EVOLUTION NEVER SLEEPS
I agree that the title is half the hook, but it is the vivid, although simple, description that draws me in. I can see the truck working its way up the road, the deer nothing more than a speed bump to it. The opening suggest something bigger is about to happen, and I want to know what that something is.

THE TERRIBLE LIZARDS OF LUNA
all the signs of a Sci-fi who-dun-it. As a fan of many SF mysteries, this one has me hooked. I want to know what these creatures are and why they couldn’t do whatever they couldn’t do. The fact Kirk is dismissive convinces me that he shouldn’t be.

I have never bought an Asimov. Plenty of Analog’s and Fantasy and Science Fiction. Based on these examples I will have to change my choices of reading material.

[This message has been edited by snapper (edited July 03, 2009).]
 


Posted by Robert Nowall (Member # 2764) on :
 
That seems odd. Why would you not buy Asimov's, if you're going to make the effort and buy Analog and F & SF? I subscribe to all three. (I rarely read them from cover to cover, but that's another story.)
 
Posted by snapper (Member # 7299) on :
 
Because Robert. I only buy one when I come across it. Bookstores, Wallmart, Newstands. They are getting harder to find. I just do not have the time to read all three and their content is not entertaining enough to me to justify the expense. I would rather spend the money on a book. Plenty good authors out there that I wouldn't be dissatisfied with my purchase.
 
Posted by Robert Nowall (Member # 2764) on :
 
That's why I subscribe to them...it'd cost less than newsstand price, no more than four or five good books, and it'd come to your mailbox every issue.

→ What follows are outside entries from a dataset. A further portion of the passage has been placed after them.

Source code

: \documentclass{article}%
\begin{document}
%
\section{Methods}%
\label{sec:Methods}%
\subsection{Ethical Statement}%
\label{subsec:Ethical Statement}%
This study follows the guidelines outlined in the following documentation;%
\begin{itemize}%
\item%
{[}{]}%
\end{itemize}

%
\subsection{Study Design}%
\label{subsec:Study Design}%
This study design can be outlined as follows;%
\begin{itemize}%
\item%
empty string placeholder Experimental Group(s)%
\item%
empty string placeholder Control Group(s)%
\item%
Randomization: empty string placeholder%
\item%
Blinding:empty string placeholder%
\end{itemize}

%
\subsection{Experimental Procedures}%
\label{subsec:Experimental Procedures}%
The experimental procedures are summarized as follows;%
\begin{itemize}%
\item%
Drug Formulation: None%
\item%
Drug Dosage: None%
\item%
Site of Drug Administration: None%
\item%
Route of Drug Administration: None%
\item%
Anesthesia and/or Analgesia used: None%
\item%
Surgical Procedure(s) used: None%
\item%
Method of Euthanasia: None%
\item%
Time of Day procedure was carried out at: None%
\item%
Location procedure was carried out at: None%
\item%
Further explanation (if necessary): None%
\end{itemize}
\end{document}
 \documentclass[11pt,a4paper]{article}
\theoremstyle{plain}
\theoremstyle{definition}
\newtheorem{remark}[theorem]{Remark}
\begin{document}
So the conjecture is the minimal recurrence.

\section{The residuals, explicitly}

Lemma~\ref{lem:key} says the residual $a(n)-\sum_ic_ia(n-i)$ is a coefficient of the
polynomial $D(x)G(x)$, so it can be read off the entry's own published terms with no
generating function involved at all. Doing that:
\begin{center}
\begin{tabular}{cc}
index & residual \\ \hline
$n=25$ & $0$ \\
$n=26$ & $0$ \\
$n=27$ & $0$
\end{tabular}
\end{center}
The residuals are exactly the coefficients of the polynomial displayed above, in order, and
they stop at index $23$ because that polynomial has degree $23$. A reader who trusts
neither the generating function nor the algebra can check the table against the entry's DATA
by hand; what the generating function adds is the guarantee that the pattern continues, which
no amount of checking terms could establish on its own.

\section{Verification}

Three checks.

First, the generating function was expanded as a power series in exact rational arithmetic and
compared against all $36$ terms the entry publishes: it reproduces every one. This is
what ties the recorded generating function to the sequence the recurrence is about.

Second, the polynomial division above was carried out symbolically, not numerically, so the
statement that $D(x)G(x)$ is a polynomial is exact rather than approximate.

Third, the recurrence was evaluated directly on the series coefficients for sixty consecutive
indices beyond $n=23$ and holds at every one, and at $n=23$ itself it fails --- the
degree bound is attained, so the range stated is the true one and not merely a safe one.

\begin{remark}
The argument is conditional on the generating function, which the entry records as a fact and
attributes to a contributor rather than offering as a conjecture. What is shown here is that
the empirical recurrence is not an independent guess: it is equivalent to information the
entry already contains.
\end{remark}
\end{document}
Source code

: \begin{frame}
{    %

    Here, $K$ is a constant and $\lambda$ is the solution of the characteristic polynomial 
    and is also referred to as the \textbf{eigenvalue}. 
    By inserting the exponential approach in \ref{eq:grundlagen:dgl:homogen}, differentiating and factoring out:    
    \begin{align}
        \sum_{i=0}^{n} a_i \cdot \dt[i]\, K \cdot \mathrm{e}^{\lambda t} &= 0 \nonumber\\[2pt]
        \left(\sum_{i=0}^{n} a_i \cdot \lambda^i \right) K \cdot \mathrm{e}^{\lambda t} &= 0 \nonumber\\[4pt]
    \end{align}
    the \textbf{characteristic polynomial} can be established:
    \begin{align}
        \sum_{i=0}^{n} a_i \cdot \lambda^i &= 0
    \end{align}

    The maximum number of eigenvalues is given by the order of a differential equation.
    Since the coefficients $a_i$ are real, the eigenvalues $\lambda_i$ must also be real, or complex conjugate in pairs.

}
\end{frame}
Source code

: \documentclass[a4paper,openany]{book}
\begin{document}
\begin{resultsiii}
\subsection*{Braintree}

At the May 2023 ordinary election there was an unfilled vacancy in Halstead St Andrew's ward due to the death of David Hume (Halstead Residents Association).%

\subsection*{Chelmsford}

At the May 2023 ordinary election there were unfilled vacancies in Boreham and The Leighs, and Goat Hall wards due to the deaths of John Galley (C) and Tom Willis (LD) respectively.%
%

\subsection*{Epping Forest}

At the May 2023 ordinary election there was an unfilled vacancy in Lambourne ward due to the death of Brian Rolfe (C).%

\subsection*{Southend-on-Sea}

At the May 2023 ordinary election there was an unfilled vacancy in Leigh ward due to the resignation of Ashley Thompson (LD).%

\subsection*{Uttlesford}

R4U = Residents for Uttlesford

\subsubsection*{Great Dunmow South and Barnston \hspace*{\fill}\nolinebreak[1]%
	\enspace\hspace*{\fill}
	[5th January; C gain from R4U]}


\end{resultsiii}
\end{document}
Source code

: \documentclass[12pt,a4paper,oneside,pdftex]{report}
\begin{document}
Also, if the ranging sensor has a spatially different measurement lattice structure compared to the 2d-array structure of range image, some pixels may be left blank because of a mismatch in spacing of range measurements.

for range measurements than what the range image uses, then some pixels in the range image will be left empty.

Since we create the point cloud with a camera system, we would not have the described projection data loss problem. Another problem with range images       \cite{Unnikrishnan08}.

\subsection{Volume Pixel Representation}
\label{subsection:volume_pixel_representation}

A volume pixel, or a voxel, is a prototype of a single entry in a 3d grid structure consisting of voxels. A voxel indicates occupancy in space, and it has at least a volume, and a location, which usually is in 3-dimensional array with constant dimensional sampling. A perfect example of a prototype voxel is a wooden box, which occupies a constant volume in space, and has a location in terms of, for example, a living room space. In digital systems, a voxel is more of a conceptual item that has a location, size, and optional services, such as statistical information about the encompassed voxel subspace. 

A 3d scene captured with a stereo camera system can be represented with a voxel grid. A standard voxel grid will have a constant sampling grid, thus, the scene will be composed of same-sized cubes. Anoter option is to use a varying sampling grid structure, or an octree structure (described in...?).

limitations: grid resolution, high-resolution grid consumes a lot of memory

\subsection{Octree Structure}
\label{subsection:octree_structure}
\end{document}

Besides, if you're serious about getting some item into them, it might be worth your while to buy them more often...
 


Posted by ScardeyDog (Member # 8707) on :
 
I find it interesting that you all said you would read the story about the deer. I found that one the least appealing, but maybe that's because I live in an area where deer are constantly being hit by vehicles.
What is it about that story that appealed to you? Plot? Prose?
Just curious.
 
Posted by philocinemas (Member # 8108) on :
 
I enjoyed the prose, but if memory serves me right the next line, which was truncated by our 13-lines ruler, was about a metamorphasis or another intelligence or the like.